Some of his other stuff was less cool and less effective. We saw a little group getting lectured by the docent and talked b/tw ourselves about whether the artist intended everything the docent was saying or whether art critics just read into it all, whether post-conceptualization and serendipity and process make the product just as much as the initial concept does. I said without thinking: "Art is something you have to believe in." And it is. It requires faith like believing in God or religion. You have to make a jump because if you never buy into it then you'll never benefit from it.

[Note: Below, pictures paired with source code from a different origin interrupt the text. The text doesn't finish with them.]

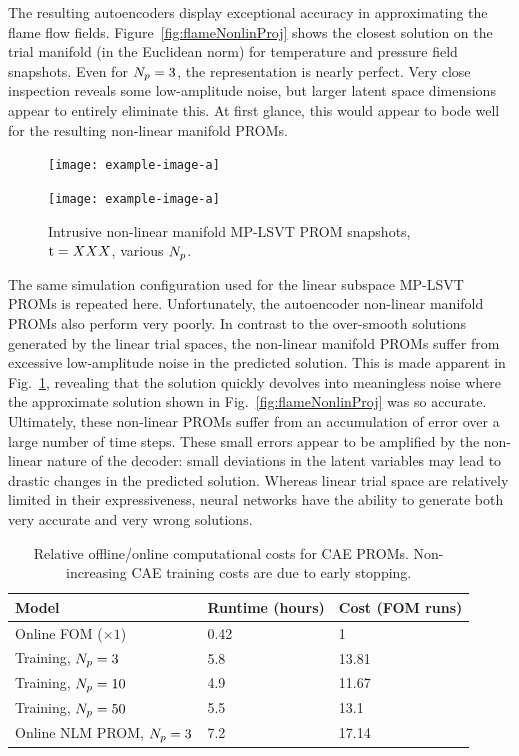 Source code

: The resulting autoencoders display exceptional accuracy in approximating the flame flow fields. Figure~\ref{fig:flameNonlinProj} shows the closest solution on the trial manifold (in the Euclidean norm) for temperature and pressure field snapshots. Even for $N_p = 3$, the representation is nearly perfect. Very close inspection reveals some low-amplitude noise, but larger latent space dimensions appear to entirely eliminate this. At first glance, this would appear to bode well for the resulting non-linear manifold PROMs.

\begin{figure}
    \begin{minipage}{0.49\linewidth}
        \texttt{[image: example-image-a]}
    \end{minipage}
    \begin{minipage}{0.49\linewidth}
        \texttt{[image: example-image-a]}
    \end{minipage}
    \caption{\label{fig:flameNonlinROM}Intrusive non-linear manifold MP-LSVT PROM snapshots, $\text{t} = XXX$, various $N_p$.}
\end{figure}

The same simulation configuration used for the linear subspace MP-LSVT PROMs is repeated here. Unfortunately, the autoencoder non-linear manifold PROMs also perform very poorly. In contrast to the over-smooth solutions generated by the linear trial spaces, the non-linear manifold PROMs suffer from excessive low-amplitude noise in the predicted solution. This is made apparent in Fig.~\ref{fig:flameNonlinROM}, revealing that the solution quickly devolves into meaningless noise where the approximate solution shown in Fig.~\ref{fig:flameNonlinProj} was so accurate. Ultimately, these non-linear PROMs suffer from an accumulation of error over a large number of time steps. These small errors appear to be amplified by the non-linear nature of the decoder: small deviations in the latent variables may lead to drastic changes in the predicted solution. Whereas linear trial space are relatively limited in their expressiveness, neural networks have the ability to generate both very accurate and very wrong solutions.

\begin{table}
	\centering
	\begin{tabular}{ lll }
	\toprule
	Model & Runtime (hours) & Cost (FOM runs)  \\
	\midrule
    Online FOM ($\times 1$) & 0.42 & 1 \\
    Training, $N_p = 3$ & 5.8 & 13.81 \\
    Training, $N_p = 10$ & 4.9 & 11.67 \\
    Training, $N_p = 50$ & 5.5 & 13.1 \\
    Online NLM PROM, $N_p = 3$ & 7.2 & 17.14 \\
	\bottomrule
	\end{tabular}
	\caption{\label{tab:caeCost}Relative offline/online computational costs for CAE PROMs. Non-increasing CAE training costs are due to early stopping.}
\end{table}

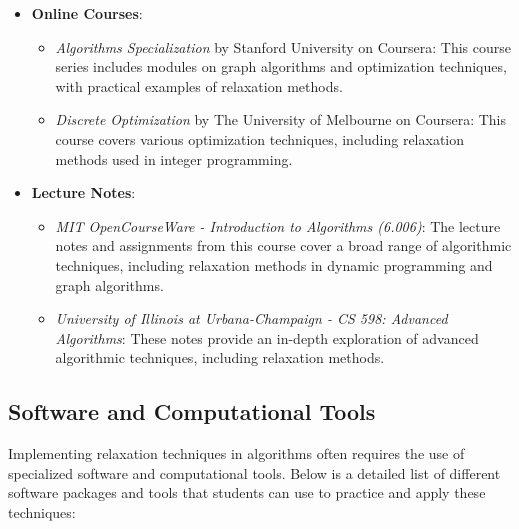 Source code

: \documentclass[12pt]{book} %
\begin{document}
\begin{itemize}
    \item \textbf{Online Courses}:
        \begin{itemize}
            \item \textit{Algorithms Specialization} by Stanford University on Coursera: This course series includes modules on graph algorithms and optimization techniques, with practical examples of relaxation methods.
            \item \textit{Discrete Optimization} by The University of Melbourne on Coursera: This course covers various optimization techniques, including relaxation methods used in integer programming.
        \end{itemize}
    \item \textbf{Lecture Notes}:
        \begin{itemize}
            \item \textit{MIT OpenCourseWare - Introduction to Algorithms (6.006)}: The lecture notes and assignments from this course cover a broad range of algorithmic techniques, including relaxation methods in dynamic programming and graph algorithms.
            \item \textit{University of Illinois at Urbana-Champaign - CS 598: Advanced Algorithms}: These notes provide an in-depth exploration of advanced algorithmic techniques, including relaxation methods.
        \end{itemize}
\end{itemize}

\subsection{Software and Computational Tools}
Implementing relaxation techniques in algorithms often requires the use of specialized software and computational tools. Below is a detailed list of different software packages and tools that students can use to practice and apply these techniques:
\end{document}

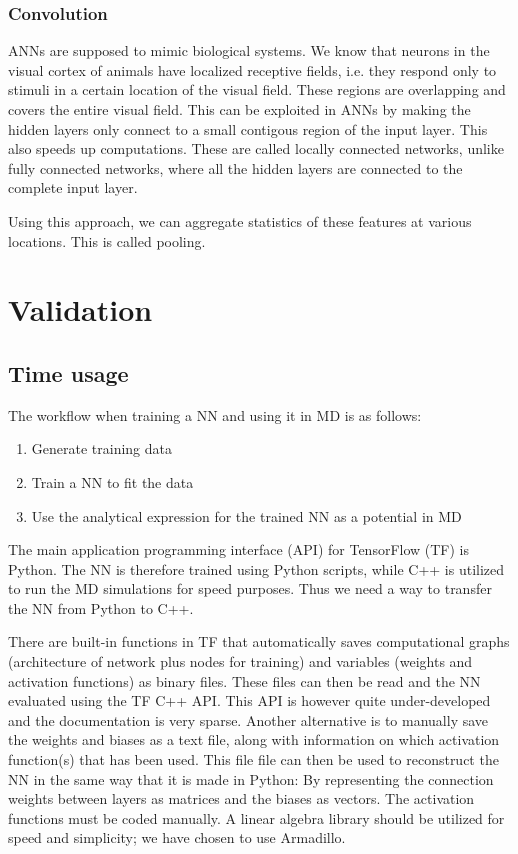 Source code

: \documentclass[twoside,english]{uiofysmaster}
\begin{document}
\subsection{Convolution}
ANNs are supposed to mimic biological systems. We know that neurons in the visual cortex of animals have
localized receptive fields, i.e. they respond only to stimuli in a certain location of the visual field. 
These regions are overlapping and covers the entire visual field. This can be exploited in ANNs by making the hidden layers
only connect to a small contigous region of the input layer. This also speeds up computations. These are called
locally connected networks, unlike fully connected networks, where all the hidden layers are connected to the complete
input layer. 

Using this approach, we can aggregate statistics of these features at various locations. This is called pooling. 

\chapter{Validation}
\section{Time usage}
The workflow when training a NN and using it in MD is as follows: 
\begin{enumerate}
 \item Generate training data
 \item Train a NN to fit the data
 \item Use the analytical expression for the trained NN as a potential in MD
\end{enumerate}
The main application programming interface (API) for TensorFlow (TF) is Python. The NN is therefore
trained using Python scripts, while C++ is utilized to run the MD simulations for speed purposes. Thus
we need a way to transfer the NN from Python to C++. 

There are built-in functions in TF that automatically saves computational graphs (architecture of network plus
nodes for training) and variables (weights and activation functions) as binary files.
These files can then be read and the NN evaluated using the TF C++ API. This API is however quite under-developed
and the documentation is very sparse. Another alternative is to manually save the weights and biases
as a text file, along with information on which activation function(s) that has been used. This file 
file can then be used to reconstruct the NN in the same way that it is made in Python: By representing
the connection weights between layers as matrices and the biases as vectors. The activation functions
must be coded manually. A linear algebra library should
be utilized for speed and simplicity; we have chosen to use Armadillo. 
\end{document}
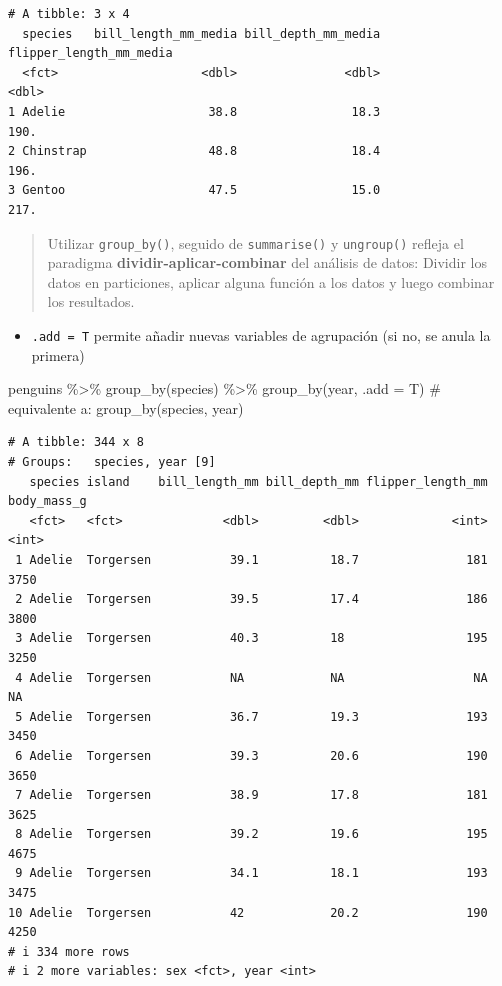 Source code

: \documentclass[
  letterpaper,
  DIV=11,
  numbers=noendperiod]{scrreprt}
\newenvironment{Shaded}{\begin{snugshade}}{\end{snugshade}}
\newcommand{\AttributeTok}[1]{\textcolor[rgb]{0.40,0.45,0.13}{#1}}
\newcommand{\CommentTok}[1]{\textcolor[rgb]{0.37,0.37,0.37}{#1}}
\newcommand{\FunctionTok}[1]{\textcolor[rgb]{0.28,0.35,0.67}{#1}}
\newcommand{\NormalTok}[1]{\textcolor[rgb]{0.00,0.23,0.31}{#1}}
\newcommand{\SpecialCharTok}[1]{\textcolor[rgb]{0.37,0.37,0.37}{#1}}
\providecommand{\tightlist}{%
  \setlength{\itemsep}{0pt}\setlength{\parskip}{0pt}}\usepackage{longtable,booktabs,array}
\begin{document}
\begin{verbatim}
# A tibble: 3 x 4
  species   bill_length_mm_media bill_depth_mm_media flipper_length_mm_media
  <fct>                    <dbl>               <dbl>                   <dbl>
1 Adelie                    38.8                18.3                    190.
2 Chinstrap                 48.8                18.4                    196.
3 Gentoo                    47.5                15.0                    217.
\end{verbatim}

\begin{quote}
Utilizar \texttt{group\_by()}, seguido de \texttt{summarise()} y
\texttt{ungroup()} refleja el paradigma
\textbf{dividir-aplicar-combinar} del análisis de datos: Dividir los
datos en particiones, aplicar alguna función a los datos y luego
combinar los resultados.
\end{quote}

\begin{itemize}
\tightlist
\item
  \texttt{.add\ =\ T} permite añadir nuevas variables de agrupación (si
  no, se anula la primera)
\end{itemize}

\begin{Shaded}
\begin{Highlighting}[]
\NormalTok{penguins }\SpecialCharTok{\%\textgreater{}\%} 
  \FunctionTok{group\_by}\NormalTok{(species) }\SpecialCharTok{\%\textgreater{}\%} 
  \FunctionTok{group\_by}\NormalTok{(year, }\AttributeTok{.add =}\NormalTok{ T)   }\CommentTok{\# equivalente a: group\_by(species, year)}
\end{Highlighting}
\end{Shaded}

\begin{verbatim}
# A tibble: 344 x 8
# Groups:   species, year [9]
   species island    bill_length_mm bill_depth_mm flipper_length_mm body_mass_g
   <fct>   <fct>              <dbl>         <dbl>             <int>       <int>
 1 Adelie  Torgersen           39.1          18.7               181        3750
 2 Adelie  Torgersen           39.5          17.4               186        3800
 3 Adelie  Torgersen           40.3          18                 195        3250
 4 Adelie  Torgersen           NA            NA                  NA          NA
 5 Adelie  Torgersen           36.7          19.3               193        3450
 6 Adelie  Torgersen           39.3          20.6               190        3650
 7 Adelie  Torgersen           38.9          17.8               181        3625
 8 Adelie  Torgersen           39.2          19.6               195        4675
 9 Adelie  Torgersen           34.1          18.1               193        3475
10 Adelie  Torgersen           42            20.2               190        4250
# i 334 more rows
# i 2 more variables: sex <fct>, year <int>
\end{verbatim}
\end{document}
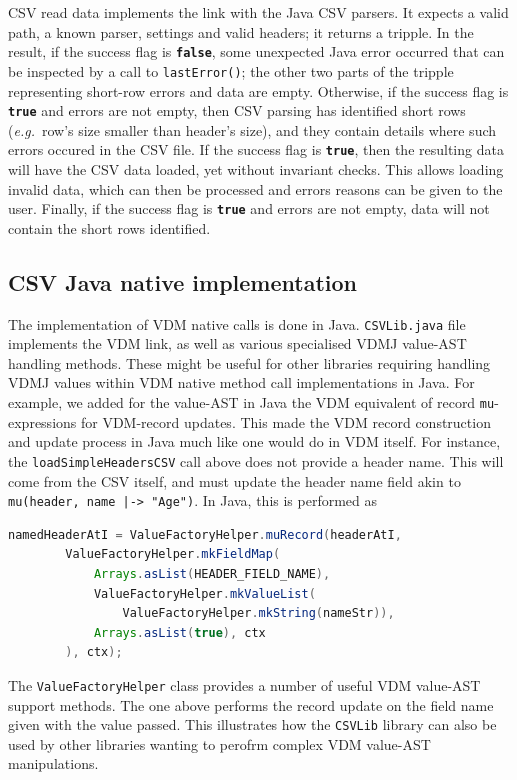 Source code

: \documentclass[runningheads,a4paper]{llncs}
\begin{document}
CSV read data implements the link with the Java CSV parsers. It expects a valid path, a known parser, settings and valid headers; it returns a tripple. In the result, if the success flag is \texttt{\textbf{false}}, some unexpected Java error occurred that can be inspected by a call to \texttt{lastError()}; the other two parts of the tripple representing short-row errors and data are empty. Otherwise, if the success flag is \texttt{\textbf{true}} and errors are not empty, then CSV parsing has identified short rows (\textit{e.g.}~row's size smaller than header's size), and they contain details where such errors occured in the CSV file. If the success flag is \texttt{\textbf{true}}, then the resulting data will have the CSV data loaded, yet without invariant checks. This allows loading invalid data, which can then be processed and errors reasons can be given to the user. Finally, if the success flag is \texttt{\textbf{true}} and errors are not empty, data will not contain the short rows identified.        

\subsection*{CSV Java native implementation}\label{subsec:JavaNative}

The implementation of VDM native calls is done in Java. \texttt{CSVLib.java} file implements the VDM link, as well as various specialised VDMJ value-AST handling methods. These might be useful for other libraries requiring handling VDMJ values within VDM native method call implementations in Java. For example, we added for the value-AST in Java the VDM equivalent of record \texttt{mu}-expressions for VDM-record updates. This made the VDM record construction and update process in Java much like one would do in VDM itself. For instance, the \texttt{loadSimpleHeadersCSV} call above does not provide a header name. This will come from the CSV itself, and must update the header name field akin to \texttt{mu(header, name |-> "Age")}. In Java, this is performed as 
%
\begin{lstlisting}[language=Java,basicstyle=\footnotesize\ttfamily]
    namedHeaderAtI = ValueFactoryHelper.muRecord(headerAtI, 
        ValueFactoryHelper.mkFieldMap(
            Arrays.asList(HEADER_FIELD_NAME), 
            ValueFactoryHelper.mkValueList(
                ValueFactoryHelper.mkString(nameStr)), 
            Arrays.asList(true), ctx
        ), ctx);
\end{lstlisting}
%
\noindent The \texttt{ValueFactoryHelper} class provides a number of useful VDM value-AST support methods. The one above performs the record update on the field name given with the value passed. This illustrates how the \texttt{CSVLib} library can also be used by other libraries wanting to perofrm complex VDM value-AST manipulations. 
\end{document}
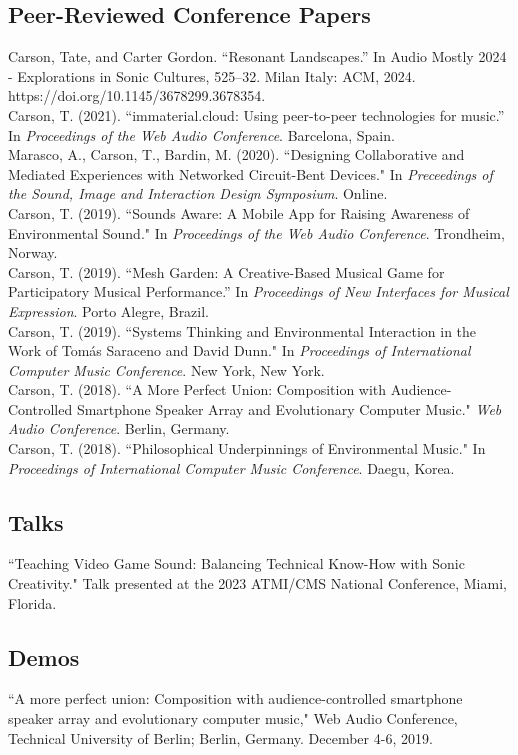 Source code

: \documentclass[10pt, a4paper]{article}
\newcommand{\years}[1]{\marginnote{\scriptsize #1}}
\begin{document}
\subsection*{Peer-Reviewed Conference Papers}
\years{2024} Carson, Tate, and Carter Gordon. “Resonant Landscapes.” In Audio Mostly 2024 - Explorations in Sonic Cultures, 525–32. Milan Italy: ACM, 2024. https://doi.org/10.1145/3678299.3678354.\\
\years{2021} Carson, T. (2021). ``immaterial.cloud: Using peer-to-peer technologies for music.'' In \textit{Proceedings of the Web Audio Conference}. Barcelona, Spain.\\ 
\years{2020} Marasco, A., Carson, T., Bardin, M. (2020). ``Designing Collaborative and Mediated Experiences with Networked Circuit-Bent Devices." In \textit{Preceedings of the Sound, Image and Interaction Design Symposium}. Online.\\
\years{2019} Carson, T. (2019). “Sounds Aware: A Mobile App for Raising Awareness of Environmental Sound." In \textit{Proceedings of the Web Audio Conference}. Trondheim, Norway.\\
 Carson, T. (2019). “Mesh Garden: A Creative-Based Musical Game for Participatory Musical Performance.” In \textit{Proceedings of New Interfaces for Musical Expression}. Porto Alegre, Brazil.\\
Carson, T. (2019). ``Systems Thinking and Environmental Interaction in the Work of Tomás Saraceno and David Dunn." In \textit{Proceedings of International Computer Music Conference}. New York, New York.\\
\years{2018} Carson, T. (2018). “A More Perfect Union: Composition with Audience-Controlled Smartphone Speaker Array and Evolutionary Computer Music." \textit{Web Audio Conference}. Berlin, Germany.\\
 Carson, T. (2018). “Philosophical Underpinnings of Environmental Music." In \textit{Proceedings of International Computer Music Conference}. Daegu, Korea.

\subsection*{Talks}
\years{2023} ``Teaching Video Game Sound: Balancing Technical Know-How with Sonic Creativity." Talk presented at the 2023 ATMI/CMS National Conference, Miami, Florida.


\subsection*{Demos}
\years{2019} ``A more perfect union: Composition with audience-controlled smartphone speaker array and evolutionary computer music," Web Audio Conference, Technical University of Berlin; Berlin, Germany. December 4-6, 2019.
\end{document}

I think love is the same way. You have to believe in it. You have to believe it's true or that it can be true. The world you live in is the one you choose to see. If you don't believe love can be real then it will never be. If you don't believe it's worth the investment of time and effort and emotion then it won't be.
Sometimes I scoff at people with more faith than mine. They believe in things I once did and I think they're foolish for doing so. That's pretty arrogant and lame on my part. I just realized that I also scoff at people in love sometimes. And that's even worse. I think they can't possibly be that happy, they're way too young to know what they're doing, or they just don't know what they're in for. Above all things I want to believe in love. I mean, I've seen it work and it looks like a good deal: my grandparents were married for 64 years. That's the most beautiful thing I can think of in the whole world. And my parents have been married 33 years. They all got married really young and they made it.
I think my generation's fears about marriage are permeating my idealistic Christian culture picture. But if it comes down to believing in something hopefully and being in love idealistically, or fearing something and never believing in it enough to let it happen, I'm gonna go with the former. It's not a question of believing in a happy lie or facing a sad truth. The difference is that the belief creates the reality. If you believe it can be good and special and real it will be, and if you believe it will be crappy and terrible and disappointing it'll be that. In reality, love is both the good and the bad but the picture one paints determines which side triumphs.
My hungover thoughts on a Saturday "morning".